Clinical Characteristics of Influenza B Virus in Children and the Efficacy of Oseltamivir: Data from Two University Hospitals  

Youn, Song Ee (Department of Pediatrics, Kyung Hee University School of Medicine)
Chun, Ji Hye (Department of Pediatrics, Kyung Hee University School of Medicine)
Lee, Kyung Suk (Department of Pediatrics, Han Yang University College of Medicine)
Rha, Yeong Ho (Department of Pediatrics, Kyung Hee University School of Medicine)

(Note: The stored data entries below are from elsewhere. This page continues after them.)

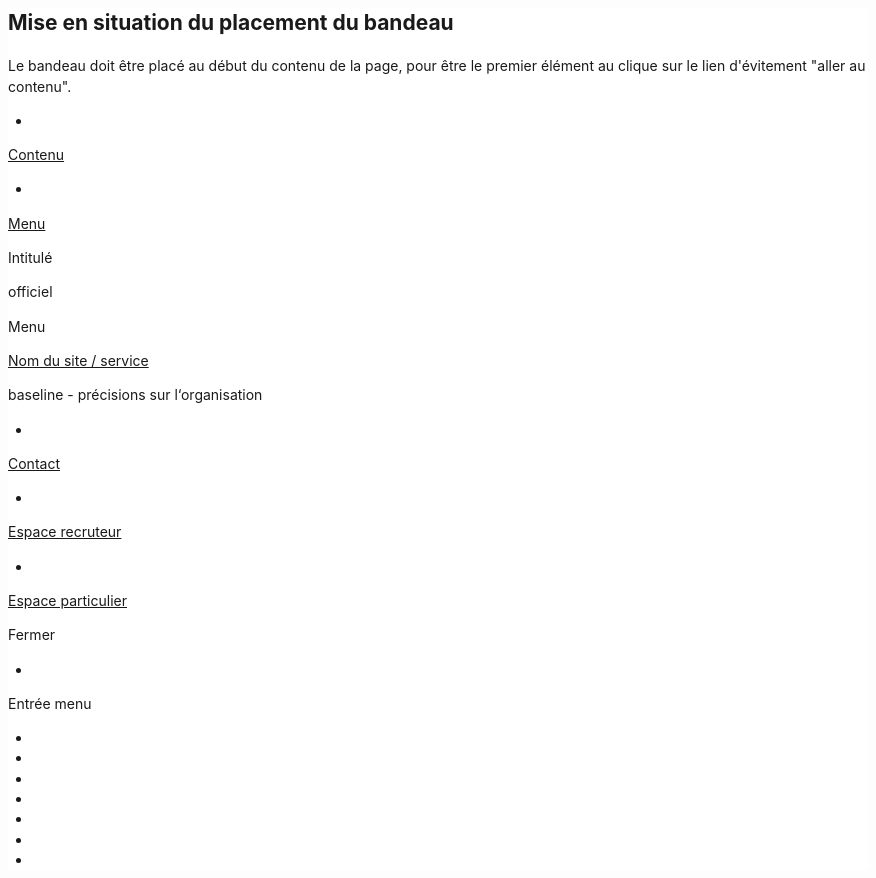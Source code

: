 
## Mise en situation du placement du bandeau


Le bandeau doit être placé au début du contenu de la page, pour être le premier élément au clique sur le lien d'évitement "aller au contenu".


-
[Contenu](#content)


-
[Menu](#header-navigation)


Intitulé

officiel


Menu


[Nom du site / service](/)


baseline - précisions sur l‘organisation


-
[Contact](%5Burl%20-%20%C3%A0%20modifier%5D)


-
[Espace recruteur](%5Burl%20-%20%C3%A0%20modifier%5D)


-
[Espace particulier](%5Burl%20-%20%C3%A0%20modifier%5D)


Fermer


-
Entrée menu


-


-


-


-


-


-


-

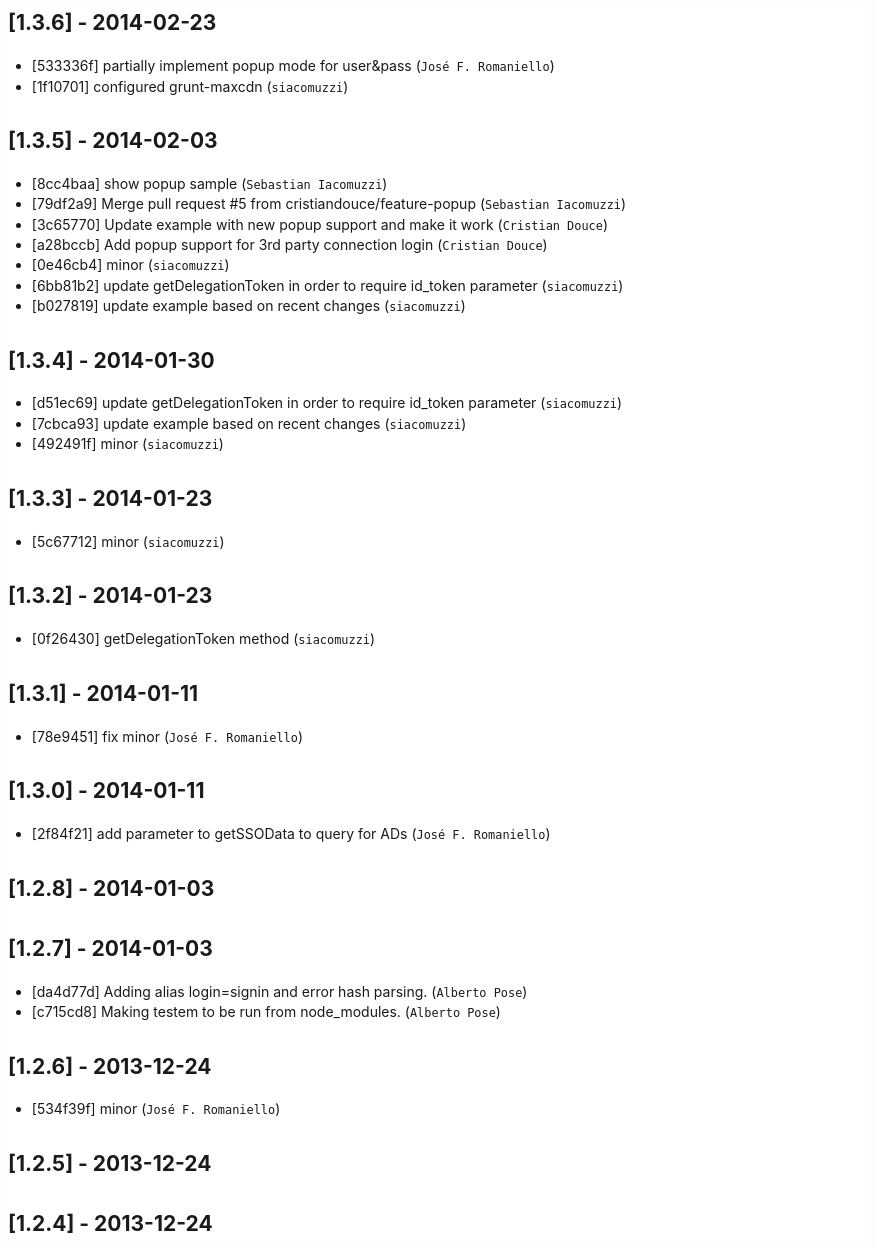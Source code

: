 ## [1.3.6] - 2014-02-23
- [533336f] partially implement popup mode for user&pass (`José F. Romaniello`)
- [1f10701] configured grunt-maxcdn (`siacomuzzi`)

## [1.3.5] - 2014-02-03
- [8cc4baa] show popup sample (`Sebastian Iacomuzzi`)
- [79df2a9] Merge pull request #5 from cristiandouce/feature-popup (`Sebastian Iacomuzzi`)
- [3c65770] Update example with new popup support and make it work (`Cristian Douce`)
- [a28bccb] Add popup support for 3rd party connection login (`Cristian Douce`)
- [0e46cb4] minor (`siacomuzzi`)
- [6bb81b2] update getDelegationToken in order to require id_token parameter (`siacomuzzi`)
- [b027819] update example based on recent changes (`siacomuzzi`)

## [1.3.4] - 2014-01-30
- [d51ec69] update getDelegationToken in order to require id_token parameter (`siacomuzzi`)
- [7cbca93] update example based on recent changes (`siacomuzzi`)
- [492491f] minor (`siacomuzzi`)

## [1.3.3] - 2014-01-23
- [5c67712] minor (`siacomuzzi`)

## [1.3.2] - 2014-01-23
- [0f26430] getDelegationToken method (`siacomuzzi`)

## [1.3.1] - 2014-01-11
- [78e9451] fix minor (`José F. Romaniello`)

## [1.3.0] - 2014-01-11
- [2f84f21] add parameter to getSSOData to query for ADs (`José F. Romaniello`)

## [1.2.8] - 2014-01-03

## [1.2.7] - 2014-01-03
- [da4d77d] Adding alias login=signin and error hash parsing. (`Alberto Pose`)
- [c715cd8] Making testem to be run from node_modules. (`Alberto Pose`)

## [1.2.6] - 2013-12-24
- [534f39f] minor (`José F. Romaniello`)

## [1.2.5] - 2013-12-24

## [1.2.4] - 2013-12-24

Choi, Sun Hee (Department of Pediatrics, Kyung Hee University School of Medicine)
Publication Information
Pediatric Infection and Vaccine / v.21, no.3, 2014 , pp. 199-206 More about this Journal
Abstract
Purpose: There has been little research regarding the effectiveness of oseltamivir for influenza B infections. We sought to identify the different clinical manifestations between patients treated with and without oseltamivir. Methods: We retrospectively studied the medical records of 72 inpatients or outpatients from two medical centers diagnosed with influenza B infections by either a rapid antigen test or multiplex reverse transcriptase PCR between January 2012 and July 2012. We compared gender, age, past medical history, admission period, total fever duration, fever duration after hospitalization, post-oseltamivir medication peak temperature, laboratory test, chest X-ray, antibiotic medication, and the presence of concomitant viral or bacterial infections. Results: The number of subjects in our study was 72 who were diagnosed with influenza B pneumonia, acute bronchitis, acute bronchiolitis, croup, and mean age was $3.6{\pm}2.8$ year old. The demographic characteristics and clinical manifestations of oseltamivir and the non-oseltamivir groups, including hospitalization period ($4.18{\pm}2.10$ vs $4.79{\pm}1.49$ days, P=.17) and total fever duration ($5.32{\pm}2.07$ vs $6.41{\pm}3.25$ days, P =.09), demonstrated no significant differences. Notably, the oseltamivir group did have significantly reduced usage of antibiotic treatment than the non-oseltamivir group (P=.04). When we limited our patient group to patients under the age of three, similar results were seen. The group prescribed oseltamivir within 48 hours of fever onset had less antibiotic usage, in addition to a shorter fever duration. Conclusion: Oseltamivir appeared to have no benefit in improving the clinical course. However, if it is prescribed within the first 48 hours of symptoms, it may be more effective.